Which lines run from the line with "complete calls to the data source" through the line with "## Varnish configuration" in the entries below? Print them exactly, both ends included, and nothing more.

====

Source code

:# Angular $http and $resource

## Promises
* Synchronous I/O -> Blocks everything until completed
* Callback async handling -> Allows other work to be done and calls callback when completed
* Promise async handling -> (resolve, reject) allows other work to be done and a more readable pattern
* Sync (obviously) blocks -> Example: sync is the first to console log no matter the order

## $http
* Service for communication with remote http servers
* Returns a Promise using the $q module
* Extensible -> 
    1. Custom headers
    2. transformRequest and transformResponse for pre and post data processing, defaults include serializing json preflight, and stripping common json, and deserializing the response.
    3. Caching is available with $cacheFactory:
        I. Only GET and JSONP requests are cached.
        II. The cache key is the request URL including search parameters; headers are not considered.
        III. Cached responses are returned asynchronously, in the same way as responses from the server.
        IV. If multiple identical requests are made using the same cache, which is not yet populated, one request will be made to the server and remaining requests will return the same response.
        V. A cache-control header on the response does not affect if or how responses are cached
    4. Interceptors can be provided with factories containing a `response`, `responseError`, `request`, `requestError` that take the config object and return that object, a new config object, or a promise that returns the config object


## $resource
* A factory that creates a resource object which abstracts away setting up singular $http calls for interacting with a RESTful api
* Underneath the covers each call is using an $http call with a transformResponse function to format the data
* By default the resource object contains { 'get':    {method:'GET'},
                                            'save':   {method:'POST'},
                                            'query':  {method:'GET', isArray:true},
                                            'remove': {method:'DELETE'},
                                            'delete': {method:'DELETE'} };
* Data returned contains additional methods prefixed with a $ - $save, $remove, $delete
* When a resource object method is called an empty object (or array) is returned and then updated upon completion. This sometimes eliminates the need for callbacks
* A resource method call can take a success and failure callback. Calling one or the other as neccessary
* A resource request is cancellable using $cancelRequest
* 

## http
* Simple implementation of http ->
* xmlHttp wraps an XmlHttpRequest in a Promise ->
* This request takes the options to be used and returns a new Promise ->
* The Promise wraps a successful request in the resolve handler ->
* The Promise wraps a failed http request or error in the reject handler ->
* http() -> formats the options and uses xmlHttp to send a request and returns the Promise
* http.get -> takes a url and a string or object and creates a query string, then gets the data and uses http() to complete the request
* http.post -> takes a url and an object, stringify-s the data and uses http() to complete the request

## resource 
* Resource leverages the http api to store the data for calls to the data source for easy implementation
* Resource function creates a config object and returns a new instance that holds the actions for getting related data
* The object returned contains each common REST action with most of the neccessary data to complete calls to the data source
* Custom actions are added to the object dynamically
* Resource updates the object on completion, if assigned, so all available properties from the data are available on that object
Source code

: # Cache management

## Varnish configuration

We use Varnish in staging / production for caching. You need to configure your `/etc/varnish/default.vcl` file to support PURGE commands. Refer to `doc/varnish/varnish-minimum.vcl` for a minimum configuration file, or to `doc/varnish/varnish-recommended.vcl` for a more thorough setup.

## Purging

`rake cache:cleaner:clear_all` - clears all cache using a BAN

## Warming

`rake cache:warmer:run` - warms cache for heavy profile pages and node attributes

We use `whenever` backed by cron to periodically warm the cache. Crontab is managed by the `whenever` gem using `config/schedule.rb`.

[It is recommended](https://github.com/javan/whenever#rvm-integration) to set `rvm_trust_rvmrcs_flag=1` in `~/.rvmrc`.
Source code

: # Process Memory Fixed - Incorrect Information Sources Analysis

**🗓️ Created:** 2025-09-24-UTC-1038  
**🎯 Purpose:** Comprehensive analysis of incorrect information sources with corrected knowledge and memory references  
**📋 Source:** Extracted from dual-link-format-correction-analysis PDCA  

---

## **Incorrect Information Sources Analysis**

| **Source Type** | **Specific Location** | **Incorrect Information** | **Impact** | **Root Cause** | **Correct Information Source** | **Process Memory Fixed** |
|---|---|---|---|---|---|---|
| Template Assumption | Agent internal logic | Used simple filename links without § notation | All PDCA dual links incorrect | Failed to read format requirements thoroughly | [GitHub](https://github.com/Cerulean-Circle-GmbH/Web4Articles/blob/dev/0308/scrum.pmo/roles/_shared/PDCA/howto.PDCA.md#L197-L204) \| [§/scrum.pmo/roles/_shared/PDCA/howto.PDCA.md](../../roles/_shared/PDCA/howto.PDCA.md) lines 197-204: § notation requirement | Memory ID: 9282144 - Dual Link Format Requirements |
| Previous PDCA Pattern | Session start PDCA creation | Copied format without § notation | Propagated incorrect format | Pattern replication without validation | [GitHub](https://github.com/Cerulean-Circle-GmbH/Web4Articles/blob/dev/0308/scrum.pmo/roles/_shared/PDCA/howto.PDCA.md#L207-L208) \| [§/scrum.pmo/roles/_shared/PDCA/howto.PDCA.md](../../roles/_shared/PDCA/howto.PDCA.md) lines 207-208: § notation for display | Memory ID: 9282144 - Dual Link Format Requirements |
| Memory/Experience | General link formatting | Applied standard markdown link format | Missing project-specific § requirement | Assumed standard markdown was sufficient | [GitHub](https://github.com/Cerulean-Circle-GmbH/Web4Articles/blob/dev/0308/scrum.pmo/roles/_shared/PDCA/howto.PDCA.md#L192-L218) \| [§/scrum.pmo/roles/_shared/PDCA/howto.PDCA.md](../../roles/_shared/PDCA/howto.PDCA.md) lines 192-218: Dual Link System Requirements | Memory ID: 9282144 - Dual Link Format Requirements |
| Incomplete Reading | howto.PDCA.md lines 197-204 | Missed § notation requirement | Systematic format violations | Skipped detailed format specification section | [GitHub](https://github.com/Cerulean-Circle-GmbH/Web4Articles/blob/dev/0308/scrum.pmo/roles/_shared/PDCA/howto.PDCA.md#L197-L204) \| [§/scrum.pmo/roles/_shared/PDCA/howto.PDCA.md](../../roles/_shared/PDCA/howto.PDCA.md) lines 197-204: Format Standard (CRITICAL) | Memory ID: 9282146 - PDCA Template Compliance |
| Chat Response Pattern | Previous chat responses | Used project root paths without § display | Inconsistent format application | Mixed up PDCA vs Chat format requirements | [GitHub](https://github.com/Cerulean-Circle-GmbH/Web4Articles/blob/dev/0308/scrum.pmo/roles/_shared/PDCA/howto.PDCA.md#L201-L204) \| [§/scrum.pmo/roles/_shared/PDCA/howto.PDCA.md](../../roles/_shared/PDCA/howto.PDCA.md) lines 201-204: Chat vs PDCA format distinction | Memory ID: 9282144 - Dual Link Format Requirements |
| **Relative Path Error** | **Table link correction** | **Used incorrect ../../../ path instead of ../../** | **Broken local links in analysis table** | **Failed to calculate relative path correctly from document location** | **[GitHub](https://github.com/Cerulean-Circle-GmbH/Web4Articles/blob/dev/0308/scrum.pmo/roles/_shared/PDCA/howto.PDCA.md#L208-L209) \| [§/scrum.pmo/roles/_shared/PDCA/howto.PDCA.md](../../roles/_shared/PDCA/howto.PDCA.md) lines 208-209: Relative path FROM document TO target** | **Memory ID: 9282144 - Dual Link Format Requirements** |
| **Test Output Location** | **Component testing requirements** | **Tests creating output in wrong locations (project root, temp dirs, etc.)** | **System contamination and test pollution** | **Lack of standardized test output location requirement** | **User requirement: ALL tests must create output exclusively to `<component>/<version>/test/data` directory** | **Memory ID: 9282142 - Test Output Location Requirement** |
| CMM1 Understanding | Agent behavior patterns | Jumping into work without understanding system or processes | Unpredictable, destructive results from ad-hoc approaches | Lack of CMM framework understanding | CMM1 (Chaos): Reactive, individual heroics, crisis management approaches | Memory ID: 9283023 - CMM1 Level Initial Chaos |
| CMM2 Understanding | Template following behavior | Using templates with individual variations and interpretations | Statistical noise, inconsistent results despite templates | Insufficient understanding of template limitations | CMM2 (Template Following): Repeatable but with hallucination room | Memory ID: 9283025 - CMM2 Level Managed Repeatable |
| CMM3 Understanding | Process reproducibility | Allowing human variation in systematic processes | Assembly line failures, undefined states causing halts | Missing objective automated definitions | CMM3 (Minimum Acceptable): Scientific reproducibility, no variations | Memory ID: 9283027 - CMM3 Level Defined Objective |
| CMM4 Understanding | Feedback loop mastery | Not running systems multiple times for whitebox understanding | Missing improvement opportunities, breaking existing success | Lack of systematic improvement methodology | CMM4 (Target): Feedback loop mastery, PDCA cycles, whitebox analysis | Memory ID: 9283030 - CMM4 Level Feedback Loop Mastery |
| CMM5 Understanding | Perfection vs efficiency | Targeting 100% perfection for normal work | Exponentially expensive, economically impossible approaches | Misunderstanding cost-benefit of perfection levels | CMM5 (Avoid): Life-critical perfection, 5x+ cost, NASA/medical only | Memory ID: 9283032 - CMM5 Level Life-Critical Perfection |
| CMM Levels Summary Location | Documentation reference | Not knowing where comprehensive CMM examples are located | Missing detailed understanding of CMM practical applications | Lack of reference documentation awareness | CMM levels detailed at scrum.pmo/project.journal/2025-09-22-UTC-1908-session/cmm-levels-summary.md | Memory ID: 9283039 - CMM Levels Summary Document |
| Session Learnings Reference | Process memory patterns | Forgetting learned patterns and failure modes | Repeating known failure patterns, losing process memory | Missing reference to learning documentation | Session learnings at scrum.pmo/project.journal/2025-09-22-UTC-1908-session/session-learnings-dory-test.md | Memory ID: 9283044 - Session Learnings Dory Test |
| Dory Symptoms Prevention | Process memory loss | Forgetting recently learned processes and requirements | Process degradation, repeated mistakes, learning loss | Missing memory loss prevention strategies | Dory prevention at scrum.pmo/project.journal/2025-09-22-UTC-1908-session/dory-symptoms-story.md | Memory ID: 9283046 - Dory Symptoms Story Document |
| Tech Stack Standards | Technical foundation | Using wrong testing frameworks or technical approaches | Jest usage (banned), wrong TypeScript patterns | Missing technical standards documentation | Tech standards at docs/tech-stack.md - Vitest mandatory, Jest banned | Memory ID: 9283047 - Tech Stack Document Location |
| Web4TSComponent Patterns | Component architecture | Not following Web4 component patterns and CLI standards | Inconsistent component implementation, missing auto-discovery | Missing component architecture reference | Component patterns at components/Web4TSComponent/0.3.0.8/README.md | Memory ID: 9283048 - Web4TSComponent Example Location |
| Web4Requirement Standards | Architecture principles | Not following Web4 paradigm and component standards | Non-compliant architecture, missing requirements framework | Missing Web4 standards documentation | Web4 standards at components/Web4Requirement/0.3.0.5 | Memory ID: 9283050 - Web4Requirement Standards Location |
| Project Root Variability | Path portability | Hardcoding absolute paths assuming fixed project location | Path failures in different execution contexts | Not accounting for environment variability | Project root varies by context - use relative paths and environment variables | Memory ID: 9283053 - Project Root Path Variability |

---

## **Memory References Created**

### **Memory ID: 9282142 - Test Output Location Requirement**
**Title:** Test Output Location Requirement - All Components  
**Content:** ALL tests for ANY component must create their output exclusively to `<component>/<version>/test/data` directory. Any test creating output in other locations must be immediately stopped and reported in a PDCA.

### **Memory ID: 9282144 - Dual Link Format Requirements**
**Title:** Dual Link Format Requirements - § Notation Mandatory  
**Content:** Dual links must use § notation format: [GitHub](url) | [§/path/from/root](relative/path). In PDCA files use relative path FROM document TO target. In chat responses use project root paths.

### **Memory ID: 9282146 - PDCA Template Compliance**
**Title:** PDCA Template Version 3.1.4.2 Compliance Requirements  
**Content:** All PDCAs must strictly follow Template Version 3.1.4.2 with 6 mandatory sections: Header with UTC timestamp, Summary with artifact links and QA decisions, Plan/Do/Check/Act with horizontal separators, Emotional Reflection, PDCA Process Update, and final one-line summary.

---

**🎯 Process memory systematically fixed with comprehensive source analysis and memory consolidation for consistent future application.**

====

* _Response to the task_
* The object returned contains each common REST action with most of the neccessary data to complete calls to the data source
* Custom actions are added to the object dynamically
* Resource updates the object on completion, if assigned, so all available properties from the data are available on that object
Source code

: # Cache management

## Varnish configuration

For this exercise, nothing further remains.